## [ENTRIES PROVIDED]
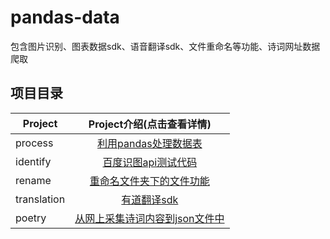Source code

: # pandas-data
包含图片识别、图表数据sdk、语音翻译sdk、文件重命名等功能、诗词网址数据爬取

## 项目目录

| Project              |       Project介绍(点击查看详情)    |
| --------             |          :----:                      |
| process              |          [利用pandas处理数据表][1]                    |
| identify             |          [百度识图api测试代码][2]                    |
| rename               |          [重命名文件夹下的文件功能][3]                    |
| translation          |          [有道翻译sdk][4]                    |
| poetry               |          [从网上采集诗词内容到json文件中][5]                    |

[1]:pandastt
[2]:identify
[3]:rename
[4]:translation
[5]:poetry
--
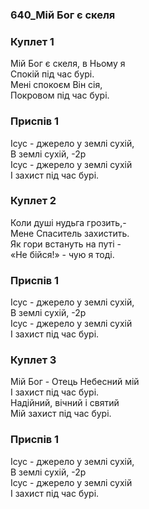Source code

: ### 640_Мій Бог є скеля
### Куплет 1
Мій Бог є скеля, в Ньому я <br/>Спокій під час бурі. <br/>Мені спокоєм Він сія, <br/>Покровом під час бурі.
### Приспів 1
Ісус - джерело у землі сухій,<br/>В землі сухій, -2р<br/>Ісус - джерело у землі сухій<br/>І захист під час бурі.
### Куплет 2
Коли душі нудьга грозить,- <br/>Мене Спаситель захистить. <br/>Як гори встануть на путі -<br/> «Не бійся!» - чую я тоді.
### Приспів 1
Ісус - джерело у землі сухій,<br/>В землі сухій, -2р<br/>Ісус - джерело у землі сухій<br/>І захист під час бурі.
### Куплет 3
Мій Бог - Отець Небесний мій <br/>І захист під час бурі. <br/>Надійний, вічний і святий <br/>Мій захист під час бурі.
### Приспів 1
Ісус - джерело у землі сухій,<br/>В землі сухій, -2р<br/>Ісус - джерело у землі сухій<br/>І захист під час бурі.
--
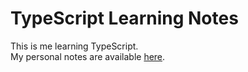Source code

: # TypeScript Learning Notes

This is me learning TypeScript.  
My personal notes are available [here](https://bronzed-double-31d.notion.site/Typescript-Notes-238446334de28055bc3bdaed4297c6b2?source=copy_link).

## [WHAT THIS TASK INVOLVES]
Return the span of lines in the data above that opens at the line with "This is me learning TypeScript." and closes at the line with "My personal notes", exactly, ends included, nothing else.

## [TASK OUTPUT]
This is me learning TypeScript.  
My personal notes are available [here](https://bronzed-double-31d.notion.site/Typescript-Notes-238446334de28055bc3bdaed4297c6b2?source=copy_link).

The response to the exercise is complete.